In the recent New Yorker, I really enjoyed Face-Blind, an Oliver Sacks article on prosopagnosia, or "face-blindness." Mostly because it gave me a name for something I suffer from, though quite mildly, less than the depth Sacks describes in himself. (The entire article in not online, but you can hear an audio interview with Sacks.)
I have known for years that I have trouble placing faces, and I have also (as Sacks describes) been thought rude or stupid because I avoid guessing and immediately ask people, "I'm sorry, what's your name?" I'm afraid I insulted someone quite recently when I didn't recognize her, though I'd seen her just a week before. Once, I introduced myself to a new employee who, it turned out, had not only been there for months but had already had at least one substantive conversation with me. He seemed upset, as if I'd betrayed our new friendship.

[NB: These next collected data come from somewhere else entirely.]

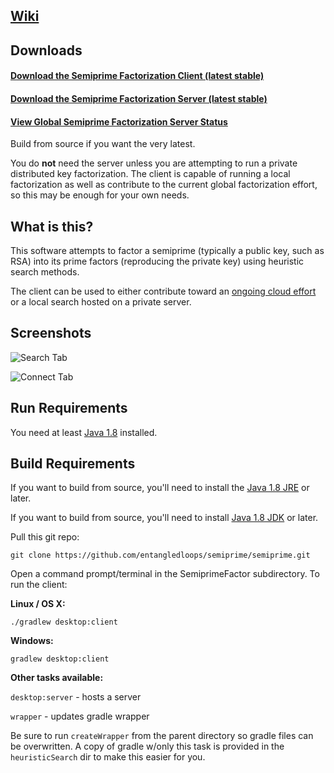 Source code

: ## [Wiki](https://github.com/entangledloops/heuristicSearch/wiki/Semiprime-Factorization) ##

## Downloads ##

#### [Download the Semiprime Factorization Client (latest stable)](https://github.com/entangledloops/semiprime/blob/master/build/semiprime-client.jar?raw=true) ####

#### [Download the Semiprime Factorization Server (latest stable)](https://github.com/entangledloops/semiprime/blob/master/build/semiprime-server.jar?raw=true) ####

#### [View Global Semiprime Factorization Server Status](https://semiprime.azurewebsites.net) ####

Build from source if you want the very latest.

You do **not** need the server unless you are attempting to run a private distributed key factorization. 
The client is capable of running a local factorization as well as contribute to the current global factorization effort, so this may be enough for your own needs.

## What is this? ##

This software attempts to factor a semiprime (typically a public key, such as RSA) into its prime factors (reproducing the private key) using heuristic search methods. 

The client can be used to either contribute toward an [ongoing cloud effort](https://semiprime.azurewebsites.net) or a local search hosted on a private server.

## Screenshots ##

![Search Tab](http://www.entangledloops.com/img/semiprime/search-0.4.4a.png)

![Connect Tab](http://www.entangledloops.com/img/semiprime/connect-0.4.4a.png)

## Run Requirements ##

You need at least [Java 1.8](https://www.java.com/en/download/) installed.

## Build Requirements ##

If you want to build from source, you'll need to install the [Java 1.8 JRE](http://www.oracle.com/technetwork/java/javase/downloads/jre8-downloads-2133155.html) or later.

If you want to build from source, you'll need to install [Java 1.8 JDK](http://www.oracle.com/technetwork/java/javase/downloads/jdk8-downloads-2133151.html) or later.

Pull this git repo:

`git clone https://github.com/entangledloops/semiprime/semiprime.git`

Open a command prompt/terminal in the SemiprimeFactor subdirectory.
To run the client:

**Linux / OS X:**

`./gradlew desktop:client`

**Windows:**

`gradlew desktop:client`

**Other tasks available:**

`desktop:server` - hosts a server

`wrapper` - updates gradle wrapper 

Be sure to run `createWrapper` from the parent directory so gradle files can be overwritten. A copy of gradle w/only this task is provided in the `heuristicSearch` dir to make this easier for you.

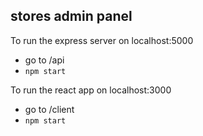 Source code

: ## stores admin panel

To run the express server on localhost:5000

- go to /api
- `npm start`

To run the react app on localhost:3000

- go to /client
- `npm start`
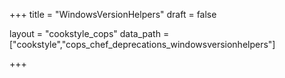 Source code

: +++
title = "WindowsVersionHelpers"
draft = false

layout = "cookstyle_cops"
data_path = ["cookstyle","cops_chef_deprecations_windowsversionhelpers"]

+++

<!-- The content of this page is automatically generated from the
cops_chef_deprecations_windowsversionhelpers.yml file in github.com/chef/cookstyle/blob/master/docs-chef-io/data/cookstyle/. -->

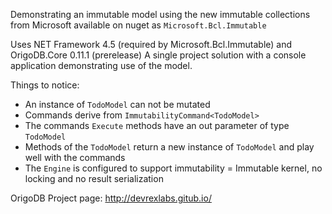
Demonstrating an immutable model using the new immutable collections from Microsoft available on nuget as `Microsoft.Bcl.Immutable`

Uses NET Framework 4.5 (required by Microsoft.Bcl.Immutable) and OrigoDB.Core 0.11.1 (prerelease)
A single project solution with a console application demonstrating use of the model.

Things to notice:

* An instance of `TodoModel` can not be mutated
* Commands derive from `ImmutabilityCommand<TodoModel>`
* The commands `Execute` methods have an out parameter of type `TodoModel`
* Methods of the `TodoModel` return a new instance of `TodoModel` and play well with the commands
* The `Engine` is configured to support immutability = Immutable kernel, no locking and no result serialization


OrigoDB Project page:  http://devrexlabs.gitub.io/ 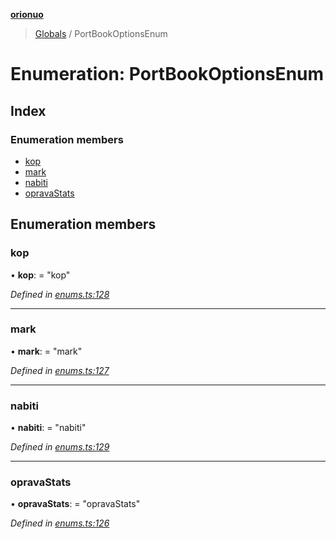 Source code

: **[orionuo](../README.md)**

> [Globals](../globals.md) / PortBookOptionsEnum

# Enumeration: PortBookOptionsEnum

## Index

### Enumeration members

* [kop](portbookoptionsenum.md#kop)
* [mark](portbookoptionsenum.md#mark)
* [nabiti](portbookoptionsenum.md#nabiti)
* [opravaStats](portbookoptionsenum.md#opravastats)

## Enumeration members

### kop

•  **kop**:  = "kop"

*Defined in [enums.ts:128](https://github.com/msviha/orionuo/blob/b5379e7/src/enums.ts#L128)*

___

### mark

•  **mark**:  = "mark"

*Defined in [enums.ts:127](https://github.com/msviha/orionuo/blob/b5379e7/src/enums.ts#L127)*

___

### nabiti

•  **nabiti**:  = "nabiti"

*Defined in [enums.ts:129](https://github.com/msviha/orionuo/blob/b5379e7/src/enums.ts#L129)*

___

### opravaStats

•  **opravaStats**:  = "opravaStats"

*Defined in [enums.ts:126](https://github.com/msviha/orionuo/blob/b5379e7/src/enums.ts#L126)*
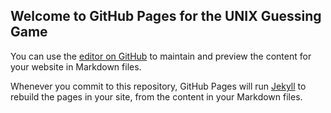 ## Welcome to GitHub Pages for the UNIX Guessing Game

You can use the [editor on GitHub](https://github.com/PratikshitSingh/unix_workbench/edit/gh-pages/index.md) to maintain and preview the content for your website in Markdown files.

Whenever you commit to this repository, GitHub Pages will run [Jekyll](https://jekyllrb.com/) to rebuild the pages in your site, from the content in your Markdown files.
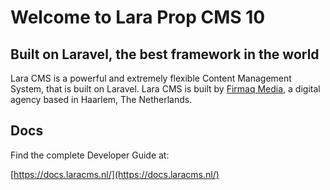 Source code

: 
# Welcome to Lara Prop CMS 10

## Built on Laravel, the best framework in the world

Lara CMS is a powerful and extremely flexible Content Management System, that is built on Laravel. Lara CMS is built by [Firmaq Media](https://www.firmaq.nl/nl), a digital agency based in Haarlem, The Netherlands.

## Docs

Find the complete Developer Guide at:

[https://docs.laracms.nl/](https://docs.laracms.nl/)
     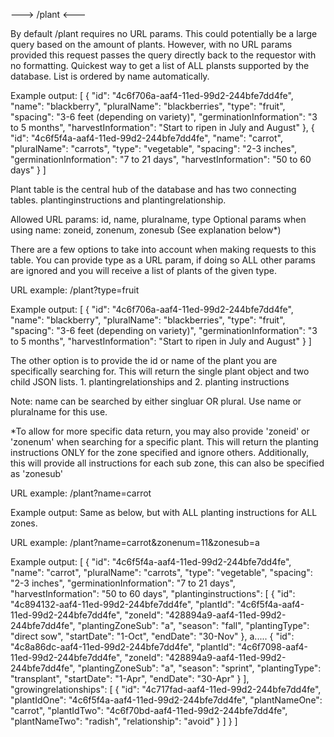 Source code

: ---> /plant <---

By default /plant requires no URL params. This could potentially be a large query based on the amount of plants. However, with no URL params provided this request passes the query directly back to the requestor with no formatting. Quickest way to get a list of ALL plansts supported by the database. List is ordered by name automatically.

Example output:
[
    {
        "id": "4c6f706a-aaf4-11ed-99d2-244bfe7dd4fe",
        "name": "blackberry",
        "pluralName": "blackberries",
        "type": "fruit",
        "spacing": "3-6 feet (depending on variety)",
        "germinationInformation": "3 to 5 months",
        "harvestInformation": "Start to ripen in July and August"
    },
    {
        "id": "4c6f5f4a-aaf4-11ed-99d2-244bfe7dd4fe",
        "name": "carrot",
        "pluralName": "carrots",
        "type": "vegetable",
        "spacing": "2-3 inches",
        "germinationInformation": "7 to 21 days",
        "harvestInformation": "50 to 60 days"
    }
]

<blurb>
Plant table is the central hub of the database and has two connecting tables. plantinginstructions and plantingrelationship.

Allowed URL params: id, name, pluralname, type
Optional params when using name: zoneid, zonenum, zonesub (See explanation below*)

There are a few options to take into account when making requests to this table. You can provide type as a URL param, if doing so ALL other params are ignored and you will receive a list of plants of the given type.

URL example: /plant?type=fruit

Example output:
[
    {
        "id": "4c6f706a-aaf4-11ed-99d2-244bfe7dd4fe",
        "name": "blackberry",
        "pluralName": "blackberries",
        "type": "fruit",
        "spacing": "3-6 feet (depending on variety)",
        "germinationInformation": "3 to 5 months",
        "harvestInformation": "Start to ripen in July and August"
    }
]

The other option is to provide the id or name of the plant you are specifically searching for. This will return the single plant object and two child JSON lists. 1. plantingrelationships and 2. planting instructions

Note: name can be searched by either singluar OR plural. Use name or pluralname for this use.

*To allow for more specific data return, you may also provide 'zoneid' or 'zonenum' when searching for a specific plant. This will return the planting instructions ONLY for the zone specified and ignore others. Additionally, this will provide all instructions for each sub zone, this can also be specified as 'zonesub'

URL example: /plant?name=carrot

Example output:
Same as below, but with ALL planting instructions for ALL zones.


URL example: /plant?name=carrot&zonenum=11&zonesub=a

Example output:
[
    {
        "id": "4c6f5f4a-aaf4-11ed-99d2-244bfe7dd4fe",
        "name": "carrot",
        "pluralName": "carrots",
        "type": "vegetable",
        "spacing": "2-3 inches",
        "germinationInformation": "7 to 21 days",
        "harvestInformation": "50 to 60 days",
        "plantinginstructions": [
            {
                "id": "4c894132-aaf4-11ed-99d2-244bfe7dd4fe",
                "plantId": "4c6f5f4a-aaf4-11ed-99d2-244bfe7dd4fe",
                "zoneId": "428894a9-aaf4-11ed-99d2-244bfe7dd4fe",
                "plantingZoneSub": "a",
                "season": "fall",
                "plantingType": "direct sow",
                "startDate": "1-Oct",
                "endDate": "30-Nov"
            },
          a.....
            {
                "id": "4c8a86dc-aaf4-11ed-99d2-244bfe7dd4fe",
                "plantId": "4c6f7098-aaf4-11ed-99d2-244bfe7dd4fe",
                "zoneId": "428894a9-aaf4-11ed-99d2-244bfe7dd4fe",
                "plantingZoneSub": "a",
                "season": "sprint",
                "plantingType": "transplant",
                "startDate": "1-Apr",
                "endDate": "30-Apr"
            }
        ],
        "growingrelationships": [
            {
                "id": "4c717fad-aaf4-11ed-99d2-244bfe7dd4fe",
                "plantIdOne": "4c6f5f4a-aaf4-11ed-99d2-244bfe7dd4fe",
                "plantNameOne": "carrot",
                "plantIdTwo": "4c6f70bd-aaf4-11ed-99d2-244bfe7dd4fe",
                "plantNameTwo": "radish",
                "relationship": "avoid"
            }
        ]
    }
] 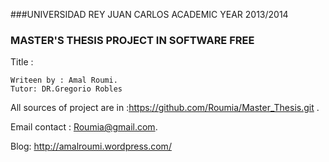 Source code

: ###UNIVERSIDAD REY JUAN CARLOS
ACADEMIC YEAR 2013/2014

### MASTER'S THESIS PROJECT IN SOFTWARE FREE
 Title :

    Writeen by : Amal Roumi.
    Tutor: DR.Gregorio Robles
   
  All sources  of project are in :https://github.com/Roumia/Master_Thesis.git .
  
  Email contact : Roumia@gmail.com.
  
  Blog: http://amalroumi.wordpress.com/ 
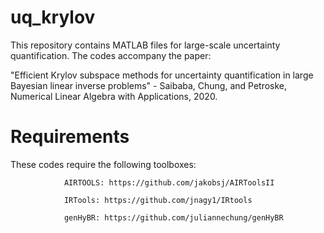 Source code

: # uq_krylov
This repository contains MATLAB files for large-scale uncertainty quantification.  The codes accompany the paper: 

"Efficient Krylov subspace methods for uncertainty quantification in large Bayesian linear inverse problems" - Saibaba, Chung, and Petroske, Numerical Linear Algebra with Applications, 2020.

# Requirements
These codes require the following toolboxes:

                AIRTOOLS: https://github.com/jakobsj/AIRToolsII
                
                IRTools: https://github.com/jnagy1/IRtools

                genHyBR: https://github.com/juliannechung/genHyBR
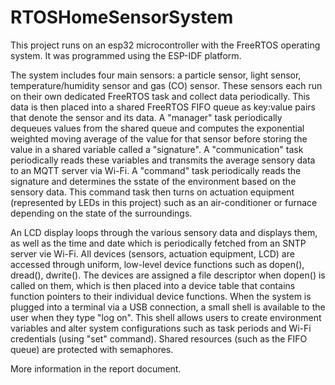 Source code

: # RTOSHomeSensorSystem

This project runs on an esp32 microcontroller with the FreeRTOS operating system. It was programmed using the ESP-IDF platform.

The system includes four main sensors: a particle sensor, light sensor, temperature/humidity sensor and gas (CO) sensor. These sensors each run on their own dedicated FreeRTOS task and collect data periodically. This data is then placed into a shared FreeRTOS FIFO queue as key:value pairs that denote the sensor and its data. A "manager" task periodically dequeues values from the shared queue and computes the exponential weighted moving average of the value for that sensor before storing the value in a shared variable called a "signature". A "communication" task periodically reads these variables and transmits the average sensory data to an MQTT server via Wi-Fi. A "command" task periodically reads the signature and determines the sstate of the environment based on the sensory data. This command task then turns on actuation equipment (represented by LEDs in this project) such as an air-conditioner or furnace depending on the state of the surroundings. 

An LCD display loops through the various sensory data and displays them, as well as the time and date which is periodically fetched from an SNTP server vie Wi-Fi. All devices (sensors, actuation equipment, LCD) are accessed through uniform, low-level device functions such as dopen(), dread(), dwrite(). The devices are assigned a file descriptor when dopen() is called on them, which is then placed into a device table that contains function pointers to their individual device functions. When the system is plugged into a terminal via a USB connection, a small shell is available to the user when they type "log on". This shell allows users to create environment variables and alter system configurations such as task periods and Wi-Fi credentials (using "set" command). Shared resources (such as the FIFO queue) are protected with semaphores.

More information in the report document.
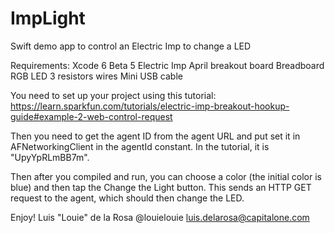 ImpLight
========

Swift demo app to control an Electric Imp to change a LED

Requirements:
Xcode 6 Beta 5
Electric Imp
April breakout board
Breadboard
RGB LED
3 resistors
wires
Mini USB cable

You need to set up your project using this tutorial: https://learn.sparkfun.com/tutorials/electric-imp-breakout-hookup-guide#example-2-web-control-request

Then you need to get the agent ID from the agent URL and put set it in AFNetworkingClient in the agentId constant. In the tutorial, it is "UpyYpRLmBB7m".

Then after you compiled and run, you can choose a color (the initial color is blue) and then tap the Change the Light button. This sends an HTTP GET request to the agent, which should then change the LED.

Enjoy!
Luis "Louie" de la Rosa
@louielouie
luis.delarosa@capitalone.com
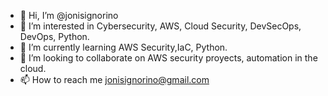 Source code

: - 👋 Hi, I’m @jonisignorino
- 👀 I’m interested in Cybersecurity, AWS, Cloud Security, DevSecOps, DevOps, Python.
- 🌱 I’m currently learning AWS Security,IaC, Python.
- 💞️ I’m looking to collaborate on AWS security proyects, automation in the cloud.
- 📫 How to reach me jonisignorino@gmail.com

<!---
jonisignorino/jonisignorino is a ✨ special ✨ repository because its `README.md` (this file) appears on your GitHub profile.
You can click the Preview link to take a look at your changes.
--->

I fall into this confusion during movies quite a lot, mixing up similar looking characters, especially if people all have identical hairstyles, like in military boot-camp scenes or historic Japanese films (Toshiro Mifune is almost always distinct, as in this scene from Sanjuro, but all the young nobles are frustratingly similar).
Also interesting in how this is related to the issue of "All _____ look the same to me," pick your ethnicity, because the ability to differentiate faces might get programmed, to a greater of lesser degree, in our first couple of years, depending on which kinds of faces surround us as infants.
Of course some people deviate in the other direction -- they are the "super-recognizers," and this trait may not be limited to faces. I have friends who are expert birders, and they have trained themselves to see subtle nuances that are lost on me. Which reminds me of Mark Bittner, the subject of the movie The Wild Parrots of Telegraph Hill, who recognized and named individual birds in a flock of 80, something field ornithologists never get to do. On the other hand, Sacks mentions Jane Goodall's difficulty recognizing individual chimpanzees, which seems entirely understandable but it turns out she also suffered from mild face-blindness among her human colleagues.